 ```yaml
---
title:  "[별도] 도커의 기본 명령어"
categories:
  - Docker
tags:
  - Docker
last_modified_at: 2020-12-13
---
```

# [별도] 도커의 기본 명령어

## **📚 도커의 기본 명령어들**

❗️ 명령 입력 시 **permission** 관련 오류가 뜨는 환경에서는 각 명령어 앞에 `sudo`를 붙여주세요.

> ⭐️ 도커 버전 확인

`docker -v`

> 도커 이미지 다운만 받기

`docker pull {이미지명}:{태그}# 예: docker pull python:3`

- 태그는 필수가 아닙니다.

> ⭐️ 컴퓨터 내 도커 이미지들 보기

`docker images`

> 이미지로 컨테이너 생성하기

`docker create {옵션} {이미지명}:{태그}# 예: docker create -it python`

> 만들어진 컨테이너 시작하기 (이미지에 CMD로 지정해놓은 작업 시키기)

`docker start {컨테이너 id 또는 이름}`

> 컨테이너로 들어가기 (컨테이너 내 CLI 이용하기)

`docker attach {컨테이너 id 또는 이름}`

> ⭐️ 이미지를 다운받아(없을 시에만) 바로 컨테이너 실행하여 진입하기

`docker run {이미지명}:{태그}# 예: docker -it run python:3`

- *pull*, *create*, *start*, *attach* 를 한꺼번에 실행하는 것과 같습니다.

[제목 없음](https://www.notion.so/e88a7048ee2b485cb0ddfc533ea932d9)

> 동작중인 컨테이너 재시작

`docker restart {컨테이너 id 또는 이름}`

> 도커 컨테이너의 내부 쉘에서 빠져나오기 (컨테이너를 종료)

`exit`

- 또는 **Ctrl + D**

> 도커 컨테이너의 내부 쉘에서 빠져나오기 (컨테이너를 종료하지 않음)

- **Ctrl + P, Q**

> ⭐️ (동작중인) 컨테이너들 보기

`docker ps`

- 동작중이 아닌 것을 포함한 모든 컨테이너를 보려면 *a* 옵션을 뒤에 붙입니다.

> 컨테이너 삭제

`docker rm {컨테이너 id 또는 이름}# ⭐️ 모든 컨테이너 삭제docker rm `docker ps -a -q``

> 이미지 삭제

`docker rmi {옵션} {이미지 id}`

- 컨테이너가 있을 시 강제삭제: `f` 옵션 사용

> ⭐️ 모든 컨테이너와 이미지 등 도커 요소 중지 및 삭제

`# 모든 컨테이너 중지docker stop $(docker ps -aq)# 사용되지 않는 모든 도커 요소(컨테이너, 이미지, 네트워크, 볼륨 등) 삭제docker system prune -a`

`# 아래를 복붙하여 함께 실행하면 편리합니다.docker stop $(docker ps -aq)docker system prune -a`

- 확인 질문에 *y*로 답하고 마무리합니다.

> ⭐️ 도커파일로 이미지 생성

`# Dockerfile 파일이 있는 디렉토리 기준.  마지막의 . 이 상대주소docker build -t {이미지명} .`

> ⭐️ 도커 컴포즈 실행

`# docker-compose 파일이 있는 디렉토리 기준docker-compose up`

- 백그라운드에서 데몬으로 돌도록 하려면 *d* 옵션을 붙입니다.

##############################

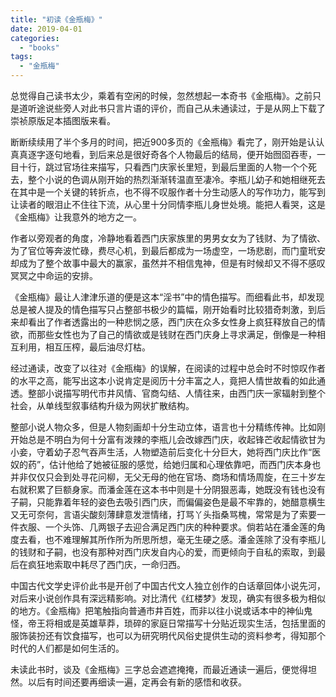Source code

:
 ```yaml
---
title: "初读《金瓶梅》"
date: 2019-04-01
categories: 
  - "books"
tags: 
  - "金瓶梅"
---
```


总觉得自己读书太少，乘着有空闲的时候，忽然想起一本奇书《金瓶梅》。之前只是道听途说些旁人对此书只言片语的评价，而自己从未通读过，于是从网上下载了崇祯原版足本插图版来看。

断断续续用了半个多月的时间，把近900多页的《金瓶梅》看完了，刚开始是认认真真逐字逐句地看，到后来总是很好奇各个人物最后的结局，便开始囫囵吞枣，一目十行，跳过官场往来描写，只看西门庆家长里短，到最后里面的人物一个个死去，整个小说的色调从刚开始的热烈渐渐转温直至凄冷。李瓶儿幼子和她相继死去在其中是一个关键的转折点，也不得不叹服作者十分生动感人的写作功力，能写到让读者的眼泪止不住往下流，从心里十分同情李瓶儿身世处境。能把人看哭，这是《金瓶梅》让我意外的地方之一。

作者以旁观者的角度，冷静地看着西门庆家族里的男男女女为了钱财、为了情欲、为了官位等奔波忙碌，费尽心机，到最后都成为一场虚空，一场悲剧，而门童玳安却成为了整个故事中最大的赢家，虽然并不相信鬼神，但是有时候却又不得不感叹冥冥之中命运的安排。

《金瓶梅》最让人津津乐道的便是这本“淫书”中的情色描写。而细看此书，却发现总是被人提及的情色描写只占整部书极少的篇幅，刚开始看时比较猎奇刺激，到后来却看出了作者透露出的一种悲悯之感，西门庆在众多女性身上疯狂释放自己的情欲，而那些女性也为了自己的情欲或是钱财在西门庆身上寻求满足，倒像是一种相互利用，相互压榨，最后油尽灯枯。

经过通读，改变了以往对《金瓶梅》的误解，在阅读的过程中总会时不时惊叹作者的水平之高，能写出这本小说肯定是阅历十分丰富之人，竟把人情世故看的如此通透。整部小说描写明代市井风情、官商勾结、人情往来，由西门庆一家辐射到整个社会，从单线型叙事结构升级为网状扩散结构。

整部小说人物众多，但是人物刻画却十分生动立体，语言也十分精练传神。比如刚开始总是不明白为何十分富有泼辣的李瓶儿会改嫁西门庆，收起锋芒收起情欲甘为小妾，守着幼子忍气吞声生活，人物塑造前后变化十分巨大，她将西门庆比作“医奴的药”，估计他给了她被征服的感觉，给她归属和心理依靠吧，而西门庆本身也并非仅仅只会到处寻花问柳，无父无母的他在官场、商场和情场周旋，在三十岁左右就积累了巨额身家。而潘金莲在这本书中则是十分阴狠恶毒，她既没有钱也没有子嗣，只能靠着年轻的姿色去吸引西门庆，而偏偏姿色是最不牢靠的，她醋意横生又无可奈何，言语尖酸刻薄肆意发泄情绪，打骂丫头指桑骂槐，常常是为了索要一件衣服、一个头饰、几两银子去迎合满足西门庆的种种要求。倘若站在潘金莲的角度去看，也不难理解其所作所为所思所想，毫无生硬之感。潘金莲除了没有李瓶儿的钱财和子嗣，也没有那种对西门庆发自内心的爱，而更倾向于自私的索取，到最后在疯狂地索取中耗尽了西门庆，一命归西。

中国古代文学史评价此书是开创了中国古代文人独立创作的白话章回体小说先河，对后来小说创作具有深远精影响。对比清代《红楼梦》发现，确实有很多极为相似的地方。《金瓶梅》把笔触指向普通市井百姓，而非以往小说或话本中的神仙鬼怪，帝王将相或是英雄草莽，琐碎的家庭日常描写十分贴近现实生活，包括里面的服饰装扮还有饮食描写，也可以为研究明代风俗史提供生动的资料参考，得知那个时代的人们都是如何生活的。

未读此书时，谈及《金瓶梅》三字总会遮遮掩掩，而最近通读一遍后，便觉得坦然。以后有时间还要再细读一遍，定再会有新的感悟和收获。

##############################

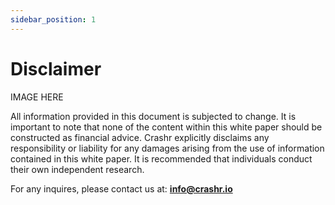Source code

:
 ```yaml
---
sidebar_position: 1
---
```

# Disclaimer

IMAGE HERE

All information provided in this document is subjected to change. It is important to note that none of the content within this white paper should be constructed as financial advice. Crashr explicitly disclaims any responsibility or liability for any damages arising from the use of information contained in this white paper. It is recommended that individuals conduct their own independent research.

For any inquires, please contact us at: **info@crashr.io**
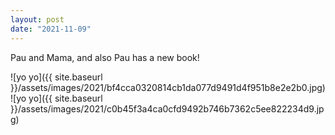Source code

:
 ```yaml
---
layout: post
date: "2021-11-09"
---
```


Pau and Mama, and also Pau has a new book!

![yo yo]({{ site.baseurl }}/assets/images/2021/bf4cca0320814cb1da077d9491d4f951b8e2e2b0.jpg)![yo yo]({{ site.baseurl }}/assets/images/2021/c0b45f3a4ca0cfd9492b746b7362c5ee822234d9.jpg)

##############################

What to work on:
Beginning at the line above with "- 또는 **Ctrl + D**" and finishing at the line with "- 백그라운드에서 데몬으로 돌도록 하려면 *d* 옵션을 붙입니다.", return each line exactly and return nothing else.

Solution for this task:
- 또는 **Ctrl + D**

> 도커 컨테이너의 내부 쉘에서 빠져나오기 (컨테이너를 종료하지 않음)

- **Ctrl + P, Q**

> ⭐️ (동작중인) 컨테이너들 보기

`docker ps`

- 동작중이 아닌 것을 포함한 모든 컨테이너를 보려면 *a* 옵션을 뒤에 붙입니다.

> 컨테이너 삭제

`docker rm {컨테이너 id 또는 이름}# ⭐️ 모든 컨테이너 삭제docker rm `docker ps -a -q``

> 이미지 삭제

`docker rmi {옵션} {이미지 id}`

- 컨테이너가 있을 시 강제삭제: `f` 옵션 사용

> ⭐️ 모든 컨테이너와 이미지 등 도커 요소 중지 및 삭제

`# 모든 컨테이너 중지docker stop $(docker ps -aq)# 사용되지 않는 모든 도커 요소(컨테이너, 이미지, 네트워크, 볼륨 등) 삭제docker system prune -a`

`# 아래를 복붙하여 함께 실행하면 편리합니다.docker stop $(docker ps -aq)docker system prune -a`

- 확인 질문에 *y*로 답하고 마무리합니다.

> ⭐️ 도커파일로 이미지 생성

`# Dockerfile 파일이 있는 디렉토리 기준.  마지막의 . 이 상대주소docker build -t {이미지명} .`

> ⭐️ 도커 컴포즈 실행

`# docker-compose 파일이 있는 디렉토리 기준docker-compose up`

- 백그라운드에서 데몬으로 돌도록 하려면 *d* 옵션을 붙입니다.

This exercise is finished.